Niyoko Ikuta
Artwork Description
The history of glass art in Japan is a relatively youthful one. Yet this reality is hardly a bane but a blessing, for glass artists are not shackled by the constrictions imposed on their creativity by the towering ghosts of tradition. It is within this context that the creativity of Kyoto artist Niyoko Ikuta (b. 1953- ) flows freely into her spiralling sheets of glass. Considered to be the leading artist in Japanese glass art today, Ikuta has enraptured collectors and museums the world over for her dynamic sculptures, executed with emphatic lyricism and spellbinding precision. With the artist’s sculptures collected by leading institutions such as the Metropolitan Museum in New York and the Victoria & Albert Museum in London, Ikuta’s works continue to inspire generations of younger artists. Capturing the complexity of light as it reflects, refracts and passes through cut cross sections of sheet glass, conveyed in Ikuta’s glass sculptures are the artist’s aesthetic melodies – graceful, almost musical manifestations of Ikuta’s inner consciousness, each sheet of glass cut by hand and attached one by one with a special type of glue that disappears completely under ultraviolet light.
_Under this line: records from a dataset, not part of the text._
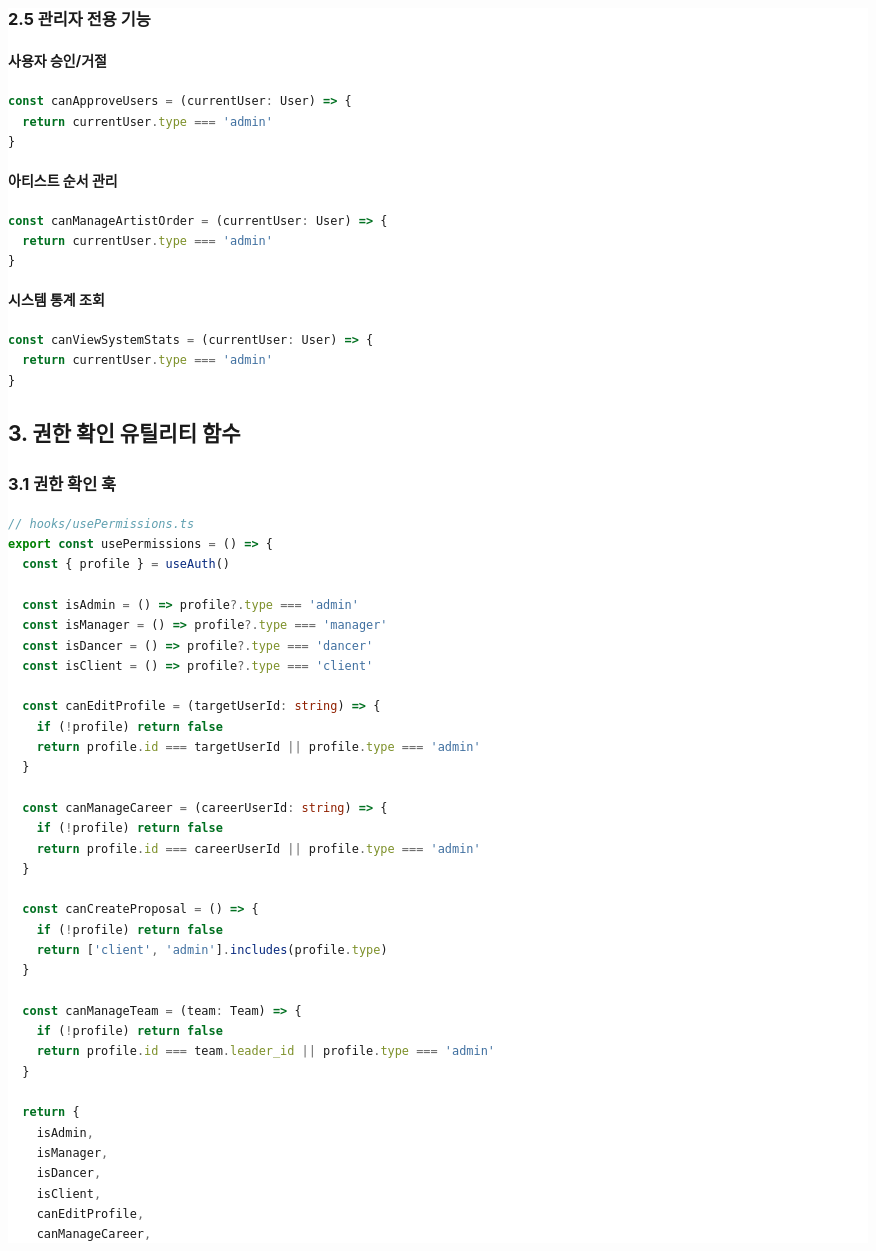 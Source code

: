 ### 2.5 관리자 전용 기능

#### 사용자 승인/거절
```typescript
const canApproveUsers = (currentUser: User) => {
  return currentUser.type === 'admin'
}
```

#### 아티스트 순서 관리
```typescript
const canManageArtistOrder = (currentUser: User) => {
  return currentUser.type === 'admin'
}
```

#### 시스템 통계 조회
```typescript
const canViewSystemStats = (currentUser: User) => {
  return currentUser.type === 'admin'
}
```

## 3. 권한 확인 유틸리티 함수

### 3.1 권한 확인 훅
```typescript
// hooks/usePermissions.ts
export const usePermissions = () => {
  const { profile } = useAuth()
  
  const isAdmin = () => profile?.type === 'admin'
  const isManager = () => profile?.type === 'manager'
  const isDancer = () => profile?.type === 'dancer'
  const isClient = () => profile?.type === 'client'
  
  const canEditProfile = (targetUserId: string) => {
    if (!profile) return false
    return profile.id === targetUserId || profile.type === 'admin'
  }
  
  const canManageCareer = (careerUserId: string) => {
    if (!profile) return false
    return profile.id === careerUserId || profile.type === 'admin'
  }
  
  const canCreateProposal = () => {
    if (!profile) return false
    return ['client', 'admin'].includes(profile.type)
  }
  
  const canManageTeam = (team: Team) => {
    if (!profile) return false
    return profile.id === team.leader_id || profile.type === 'admin'
  }
  
  return {
    isAdmin,
    isManager,
    isDancer,
    isClient,
    canEditProfile,
    canManageCareer,
```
In fact, Ikuta’s signature series “Ku” expresses the Buddhist concept of reality and existence as being different yet “true” to each and every individual. The reality perceived by one person may be different from the reality experienced by another, even though they are equally true. Likewise, Ku changes completely at each and every angle, yet each individual viewer, even from different viewpoints, will still experience its true self. This is the very first work that she has made in over a year, and her works are becoming increasingly scarcer due to her failing health.